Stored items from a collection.
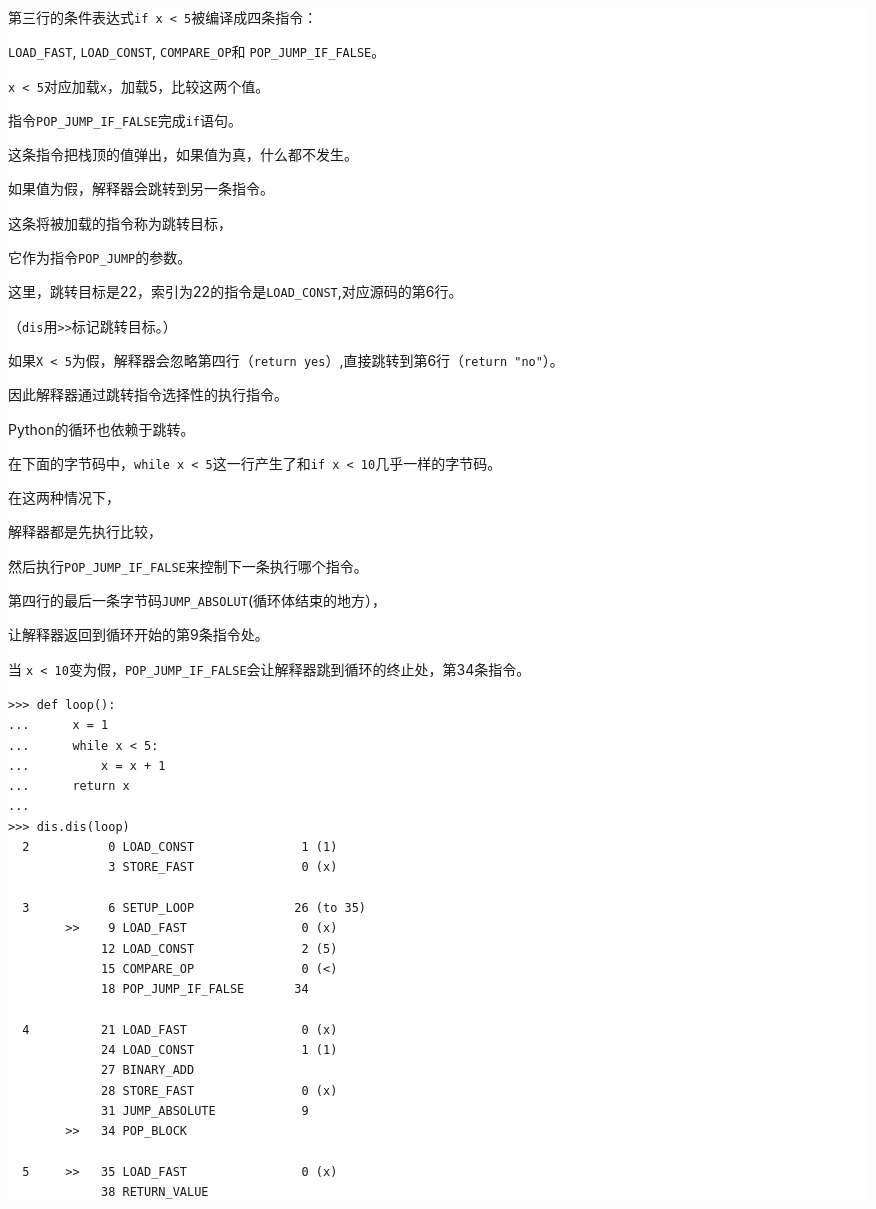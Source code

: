 第三行的条件表达式`if x < 5`被编译成四条指令：

`LOAD_FAST`, `LOAD_CONST`, `COMPARE_OP`和 `POP_JUMP_IF_FALSE`。

`x < 5`对应加载`x`，加载5，比较这两个值。

指令`POP_JUMP_IF_FALSE`完成`if`语句。

这条指令把栈顶的值弹出，如果值为真，什么都不发生。

如果值为假，解释器会跳转到另一条指令。



这条将被加载的指令称为跳转目标，

它作为指令`POP_JUMP`的参数。

这里，跳转目标是22，索引为22的指令是`LOAD_CONST`,对应源码的第6行。

（`dis`用`>>`标记跳转目标。）

如果`X < 5`为假，解释器会忽略第四行（`return yes`）,直接跳转到第6行（`return "no"`）。

因此解释器通过跳转指令选择性的执行指令。



Python的循环也依赖于跳转。

在下面的字节码中，`while x < 5`这一行产生了和`if x < 10`几乎一样的字节码。

在这两种情况下，

解释器都是先执行比较，

然后执行`POP_JUMP_IF_FALSE`来控制下一条执行哪个指令。

第四行的最后一条字节码`JUMP_ABSOLUT`(循环体结束的地方），

让解释器返回到循环开始的第9条指令处。

当 `x < 10`变为假，`POP_JUMP_IF_FALSE`会让解释器跳到循环的终止处，第34条指令。

```
>>> def loop():
...      x = 1
...      while x < 5:
...          x = x + 1
...      return x
...
>>> dis.dis(loop)
  2           0 LOAD_CONST               1 (1)
              3 STORE_FAST               0 (x)

  3           6 SETUP_LOOP              26 (to 35)
        >>    9 LOAD_FAST                0 (x)
             12 LOAD_CONST               2 (5)
             15 COMPARE_OP               0 (<)
             18 POP_JUMP_IF_FALSE       34

  4          21 LOAD_FAST                0 (x)
             24 LOAD_CONST               1 (1)
             27 BINARY_ADD
             28 STORE_FAST               0 (x)
             31 JUMP_ABSOLUTE            9
        >>   34 POP_BLOCK

  5     >>   35 LOAD_FAST                0 (x)
             38 RETURN_VALUE
```
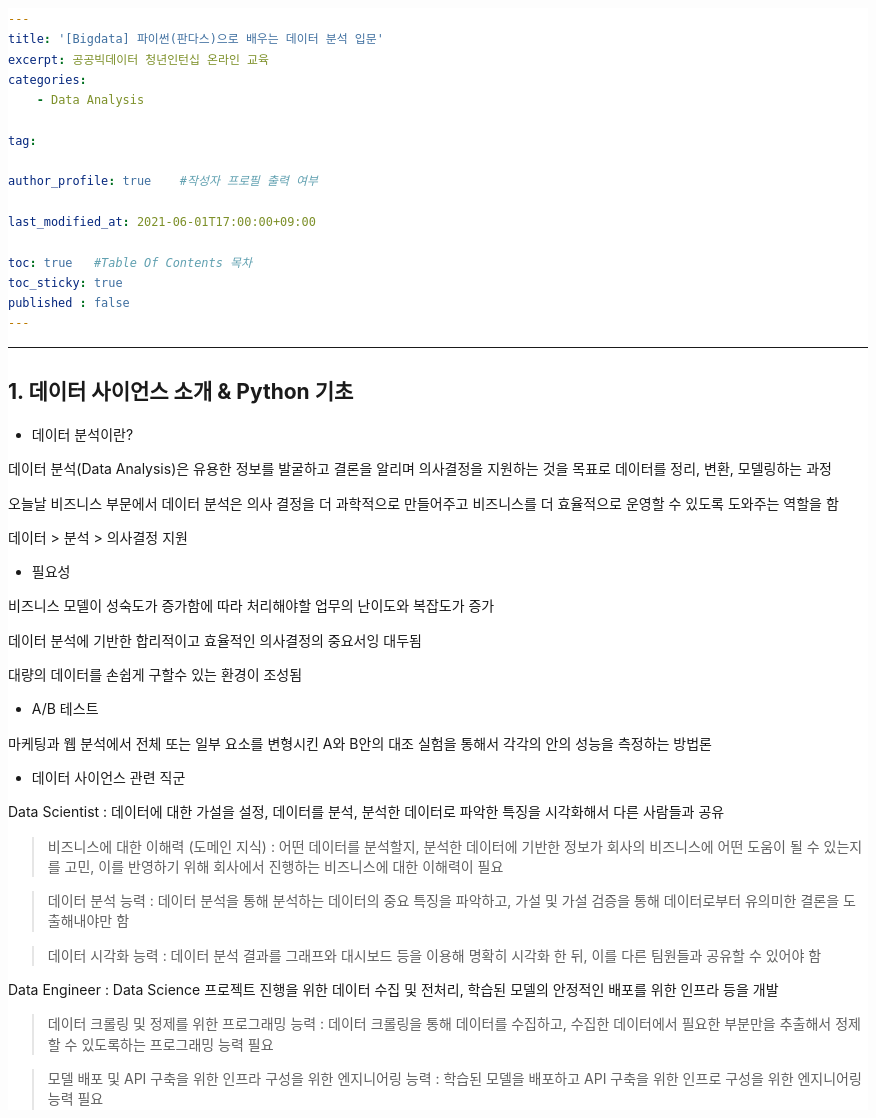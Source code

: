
 ```yaml
---
title: '[Bigdata] 파이썬(판다스)으로 배우는 데이터 분석 입문'
excerpt: 공공빅데이터 청년인턴십 온라인 교육
categories:
    - Data Analysis

tag:

author_profile: true    #작성자 프로필 출력 여부

last_modified_at: 2021-06-01T17:00:00+09:00

toc: true   #Table Of Contents 목차 
toc_sticky: true
published : false
---
```


---

## 1. 데이터 사이언스 소개 & Python 기초
- 데이터 분석이란?

데이터 분석(Data Analysis)은 유용한 정보를 발굴하고 결론을 알리며 의사결정을 지원하는 것을 목표로 데이터를 정리, 변환, 모델링하는 과정

오늘날 비즈니스 부문에서 데이터 분석은 의사 결정을 더 과학적으로 만들어주고 비즈니스를 더 효율적으로 운영할 수 있도록 도와주는 역할을 함

데이터 > 분석 > 의사결정 지원

- 필요성 

비즈니스 모델이 성숙도가 증가함에 따라 처리해야할 업무의 난이도와 복잡도가 증가

데이터 분석에 기반한 합리적이고 효율적인 의사결정의 중요서잉 대두됨

대량의 데이터를 손쉽게 구할수 있는 환경이 조성됨

- A/B 테스트

마케팅과 웹 분석에서 전체 또는 일부 요소를 변형시킨 A와 B안의 대조 실험을 통해서 각각의 안의 성능을 측정하는 방법론

- 데이터 사이언스 관련 직군

Data Scientist : 데이터에 대한 가설을 설정, 데이터를 분석, 분석한 데이터로 파악한 특징을 시각화해서 다른 사람들과 공유
 > 비즈니스에 대한 이해력 (도메인 지식) : 어떤 데이터를 분석할지, 분석한 데이터에 기반한 정보가 회사의 비즈니스에 어떤 도움이 될 수 있는지를 고민, 이를 반영하기 위해 회사에서 진행하는 비즈니스에 대한 이해력이 필요
 
 > 데이터 분석 능력 : 데이터 분석을 통해 분석하는 데이터의 중요 특징을 파악하고, 가설 및 가설 검증을 통해 데이터로부터 유의미한 결론을 도출해내야만 함

 > 데이터 시각화 능력 : 데이터 분석 결과를 그래프와 대시보드 등을 이용해 명확히 시각화 한 뒤, 이를 다른 팀원들과 공유할 수 있어야 함

Data Engineer : Data Science 프로젝트 진행을 위한 데이터 수집 및 전처리, 학습된 모델의 안정적인 배포를 위한 인프라 등을 개발

 > 데이터 크롤링 및 정제를 위한 프로그래밍 능력 : 데이터 크롤링을 통해 데이터를 수집하고, 수집한 데이터에서 필요한 부분만을 추출해서 정제할 수 있도록하는 프로그래밍 능력 필요

 > 모델 배포 및 API 구축을 위한 인프라 구성을 위한 엔지니어링 능력 : 학습된 모델을 배포하고 API 구축을 위한 인프로 구성을 위한 엔지니어링 능력 필요
 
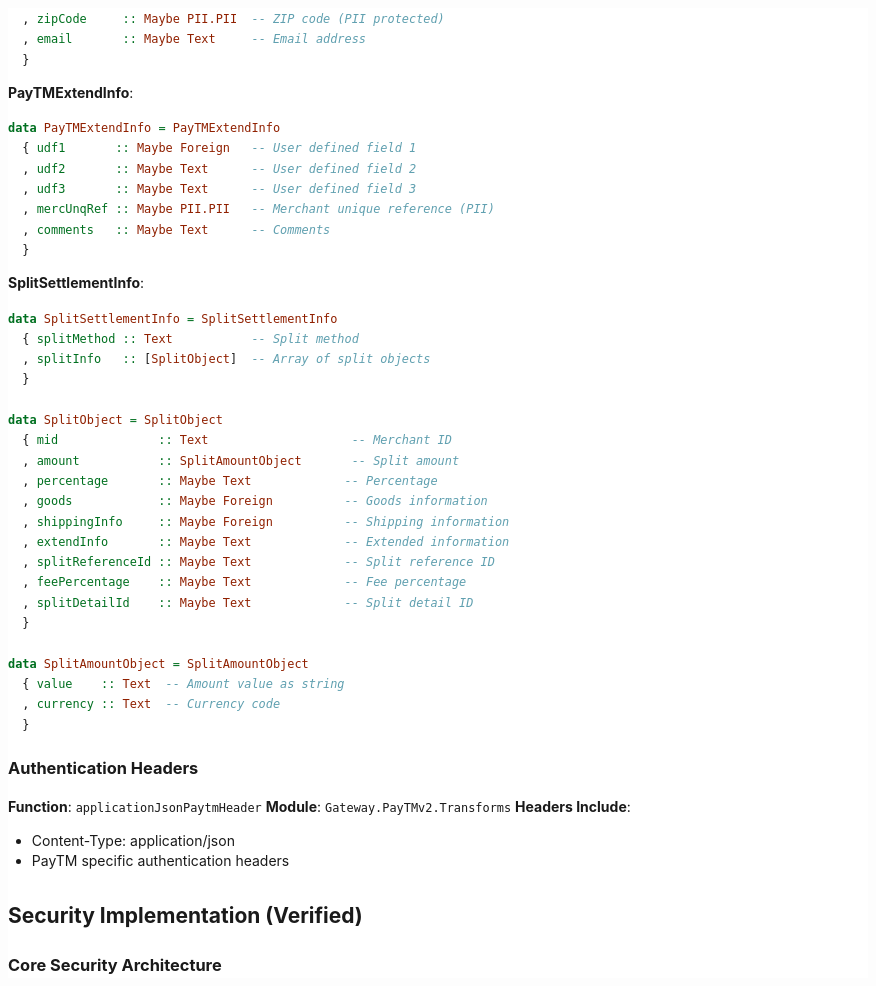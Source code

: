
 ```haskell
  , zipCode     :: Maybe PII.PII  -- ZIP code (PII protected)
  , email       :: Maybe Text     -- Email address
  }
```

**PayTMExtendInfo**:
```haskell
data PayTMExtendInfo = PayTMExtendInfo 
  { udf1       :: Maybe Foreign   -- User defined field 1
  , udf2       :: Maybe Text      -- User defined field 2
  , udf3       :: Maybe Text      -- User defined field 3
  , mercUnqRef :: Maybe PII.PII   -- Merchant unique reference (PII)
  , comments   :: Maybe Text      -- Comments
  }
```

**SplitSettlementInfo**:
```haskell
data SplitSettlementInfo = SplitSettlementInfo 
  { splitMethod :: Text           -- Split method
  , splitInfo   :: [SplitObject]  -- Array of split objects
  }

data SplitObject = SplitObject 
  { mid              :: Text                    -- Merchant ID
  , amount           :: SplitAmountObject       -- Split amount
  , percentage       :: Maybe Text             -- Percentage
  , goods            :: Maybe Foreign          -- Goods information
  , shippingInfo     :: Maybe Foreign          -- Shipping information
  , extendInfo       :: Maybe Text             -- Extended information
  , splitReferenceId :: Maybe Text             -- Split reference ID
  , feePercentage    :: Maybe Text             -- Fee percentage
  , splitDetailId    :: Maybe Text             -- Split detail ID
  }

data SplitAmountObject = SplitAmountObject 
  { value    :: Text  -- Amount value as string
  , currency :: Text  -- Currency code
  }
```

### Authentication Headers

**Function**: `applicationJsonPaytmHeader`
**Module**: `Gateway.PayTMv2.Transforms`
**Headers Include**:
- Content-Type: application/json
- PayTM specific authentication headers

## Security Implementation (Verified)

### Core Security Architecture
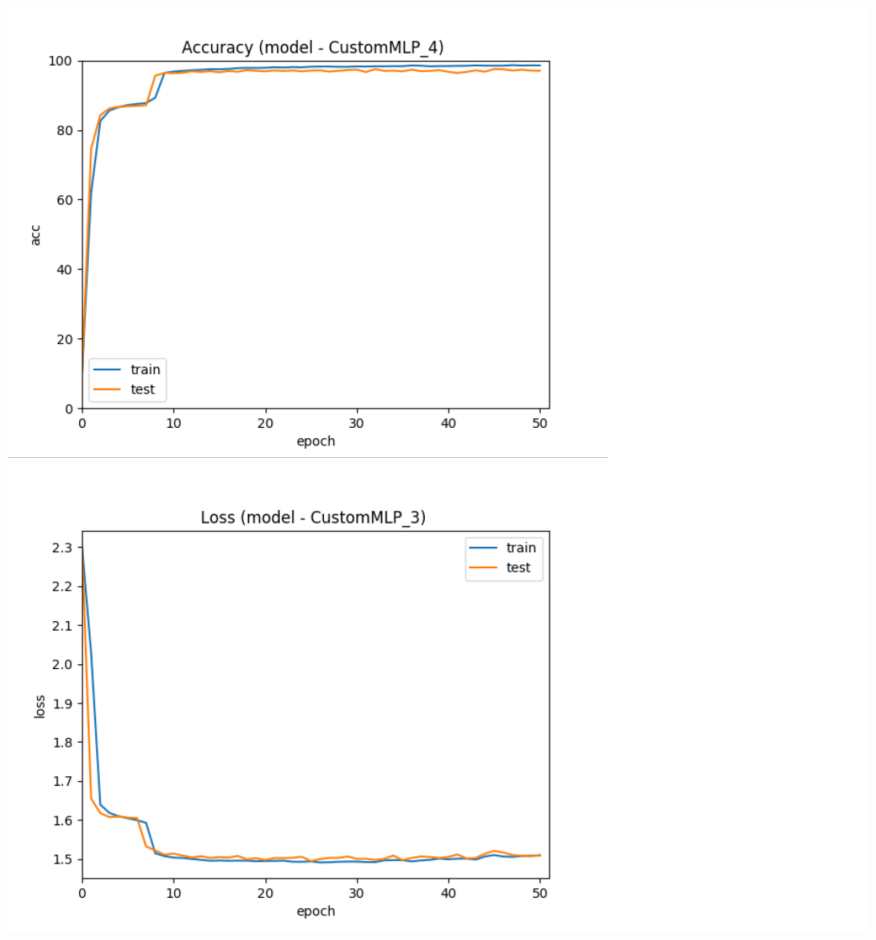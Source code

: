 ![README/Untitled%2014.png](README/Untitled%2014.png)

![README/Untitled%2015.png](README/Untitled%2015.png)
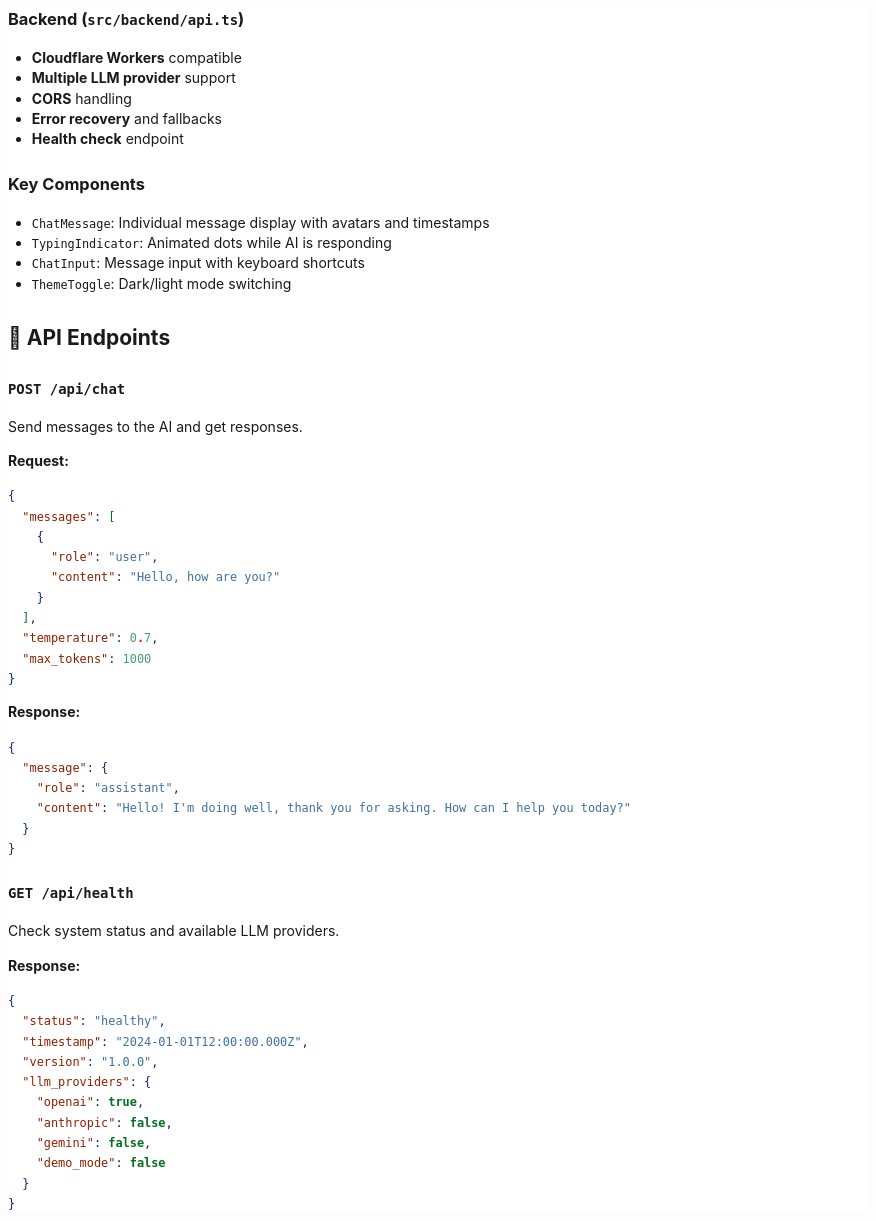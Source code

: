 ### Backend (`src/backend/api.ts`)
- **Cloudflare Workers** compatible
- **Multiple LLM provider** support
- **CORS** handling
- **Error recovery** and fallbacks
- **Health check** endpoint

### Key Components

- `ChatMessage`: Individual message display with avatars and timestamps
- `TypingIndicator`: Animated dots while AI is responding
- `ChatInput`: Message input with keyboard shortcuts
- `ThemeToggle`: Dark/light mode switching

## 📡 API Endpoints

### `POST /api/chat`
Send messages to the AI and get responses.

**Request:**
```json
{
  "messages": [
    {
      "role": "user",
      "content": "Hello, how are you?"
    }
  ],
  "temperature": 0.7,
  "max_tokens": 1000
}
```

**Response:**
```json
{
  "message": {
    "role": "assistant", 
    "content": "Hello! I'm doing well, thank you for asking. How can I help you today?"
  }
}
```

### `GET /api/health`
Check system status and available LLM providers.

**Response:**
```json
{
  "status": "healthy",
  "timestamp": "2024-01-01T12:00:00.000Z",
  "version": "1.0.0",
  "llm_providers": {
    "openai": true,
    "anthropic": false,
    "gemini": false,
    "demo_mode": false
  }
}
```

Exercise details. The reply is a bare number, the count of lines in these entries that hold the word "with".

Finished task. 2